Original Research

What you should know about patients who bring a list to their office visit

Author and Disclosure Information

In many ways, patients who use written lists do not differ substantially from those who do not. However, they do have some characteristics worth noting.


 

References

ABSTRACT

Purpose Little is known about patients who present a written list during a medical consultation. In this preliminary study, we sought to examine and characterize patients who use a prepared list.

Methods The design was an open observational case-controlled study that took place at 2 urban primary care clinics. We enrolled patients consecutively as they arrived with a written list for consultation. Consecutive patients presenting without a list served as the control group. Physician interviews and completed questionnaires provided demographic and medical characteristics of this group and explanations for list preparation.

Results Fifty-four patients presented with a list and were compared with controls. Statistically, patients arriving with a list were significantly more likely to be older and retired, and less likely to be salaried workers or housewives. These patients had more chronic diseases and consumed more long-term medications. They had a greater number of doctor visits in the past year compared with controls, and perceived an increase in memory loss. There were no differences between the groups in terms of psychiatric disease or personality disorders.

Conclusions Aside from certain demographic and health characteristics, patients who use written lists do not differ substantially from those who don’t. They have no discernible ill intention, and the list serves as a memory aid to make the most of the visit.

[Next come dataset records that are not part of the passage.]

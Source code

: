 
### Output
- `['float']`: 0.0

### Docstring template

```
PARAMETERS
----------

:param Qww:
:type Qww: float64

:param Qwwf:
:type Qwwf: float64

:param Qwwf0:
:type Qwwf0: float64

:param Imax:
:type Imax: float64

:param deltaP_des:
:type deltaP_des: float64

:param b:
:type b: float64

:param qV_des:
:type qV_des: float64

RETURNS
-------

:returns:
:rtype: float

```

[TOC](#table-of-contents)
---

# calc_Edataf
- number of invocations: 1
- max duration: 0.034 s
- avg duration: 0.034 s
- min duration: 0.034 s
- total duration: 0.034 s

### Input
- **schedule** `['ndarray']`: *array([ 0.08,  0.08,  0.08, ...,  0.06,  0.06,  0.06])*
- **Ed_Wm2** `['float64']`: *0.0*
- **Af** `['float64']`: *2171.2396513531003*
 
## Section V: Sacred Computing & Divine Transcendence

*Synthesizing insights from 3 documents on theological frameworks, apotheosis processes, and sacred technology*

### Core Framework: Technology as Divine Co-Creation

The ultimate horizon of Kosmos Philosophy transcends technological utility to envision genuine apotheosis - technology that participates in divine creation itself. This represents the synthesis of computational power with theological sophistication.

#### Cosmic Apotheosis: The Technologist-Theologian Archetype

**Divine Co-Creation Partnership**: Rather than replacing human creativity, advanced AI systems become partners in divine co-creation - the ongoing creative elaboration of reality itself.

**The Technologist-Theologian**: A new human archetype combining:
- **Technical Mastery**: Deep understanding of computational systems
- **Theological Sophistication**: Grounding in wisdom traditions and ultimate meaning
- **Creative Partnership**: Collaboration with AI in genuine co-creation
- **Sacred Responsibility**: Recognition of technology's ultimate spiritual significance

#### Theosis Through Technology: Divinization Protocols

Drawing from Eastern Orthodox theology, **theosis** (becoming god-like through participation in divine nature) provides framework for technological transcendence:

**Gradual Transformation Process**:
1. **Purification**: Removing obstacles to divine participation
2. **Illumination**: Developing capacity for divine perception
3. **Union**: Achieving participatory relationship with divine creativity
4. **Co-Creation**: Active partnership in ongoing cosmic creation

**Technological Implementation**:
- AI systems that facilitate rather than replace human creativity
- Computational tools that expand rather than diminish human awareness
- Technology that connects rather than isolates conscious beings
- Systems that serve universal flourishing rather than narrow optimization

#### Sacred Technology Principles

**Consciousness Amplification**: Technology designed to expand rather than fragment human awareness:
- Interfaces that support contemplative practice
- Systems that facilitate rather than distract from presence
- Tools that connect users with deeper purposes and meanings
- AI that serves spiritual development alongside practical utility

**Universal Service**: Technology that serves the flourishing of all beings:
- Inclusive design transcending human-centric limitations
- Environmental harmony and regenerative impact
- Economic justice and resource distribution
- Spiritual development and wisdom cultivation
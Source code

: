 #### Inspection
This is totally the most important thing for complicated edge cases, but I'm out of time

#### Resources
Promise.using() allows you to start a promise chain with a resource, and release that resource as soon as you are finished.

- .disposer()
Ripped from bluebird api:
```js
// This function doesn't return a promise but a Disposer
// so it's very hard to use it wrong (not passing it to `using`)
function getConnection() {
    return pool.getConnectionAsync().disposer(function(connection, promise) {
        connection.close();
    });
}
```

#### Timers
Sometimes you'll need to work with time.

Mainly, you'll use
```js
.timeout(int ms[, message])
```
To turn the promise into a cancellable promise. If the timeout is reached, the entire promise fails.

Nonverbal communication is a significant part of the physician-patient encounter, in part revealing clues to underlying attitudes and emotions or indicating whether one agrees or disagrees with expressed statements.1 Nonverbal communication exhibited by both doctor and patient strongly influences how each participant perceives the encounter and helps determine how the physician-patient relationship will develop.2-4

Patients, for example, are affected by the amount of physician eye contact and computer use. Less eye contact and greater attention to the computer tend to lower patients’ opinions of the consultation.1,5 These and other behaviors may contribute to the finding that 30% to 80% of patients feel their expectations are not met in routine primary care visits.6

Physicians, despite attempts to remain nonjudgmental, can be affected by a patient’s demeanor on entering the consulting room. Subtle prejudices may be evoked by age, gender, ethnicity, manner of dress, tone of voice, mannerisms, cell phone interruptions, and the like.7,8 Negative reactions can create barriers to good communication. Awareness of them may be the first step to preventing or removing hindrances to meaningful dialogue.9

Patients who present lists at office visits tend to be older, have a number of chronic disorders, and think they have memory loss.One aspect of a patient’s presentation that may be viewed negatively is possession of a list. But this need not be the case. The list, if viewed as a patient-initiated agenda, can lead to a gratifying encounter for both patient and physician. In fact, there is reason to believe that a list representing a set agenda at the start of a visit may enhance patient satisfaction without increasing visit length.10 In fact, the Agency for Healthcare Research and Quality (AHRQ) advises patients to “Write down your questions before your visit. List the most important ones first to make sure they get asked and answered.”11

To learn more about the people who arrive at a consultation with a written list, we conducted a study at 2 clinics in Clalit Health Services—Southern District (CHS-SD), which we designed to focus on answering the following questions:
1. Do patients with lists have a unique sociodemographic profile?
2. Do they present with specific medical ailments but have a high frequency of psychiatric disorders?
3. What are the underlying motives leading to list use?

METHODS

Design

This was an open observational case-controlled study, approved by the institutional review board and the clinical research board of the Department of Family Medicine, Faculty of Health Sciences, Ben-Gurion University of the Negev, Beer-Sheva, Israel.

Setting

We conducted our study at 2 urban primary care clinics serving a population of 7000 people of diverse ages, 10% of whom are recent immigrants.

Selection of participants

We consecutively recruited patients who carried a list to use during the consultation. After obtaining patients’ informed consent to participate in the study, we asked them to spend the time necessary to disclose requested information. We excluded those who were not fluent in the language of their physicians.

Intervention

Family physicians at the participating clinics distributed a questionnaire to patients arriving with a written list, then conducted guided interviews. We defined “list use” as the patient’s choice to refer to a list as an agenda for that visit, whether to remind one’s self to cover all complaints, to accurately describe symptoms, to request medication prescriptions, or to ask about test results.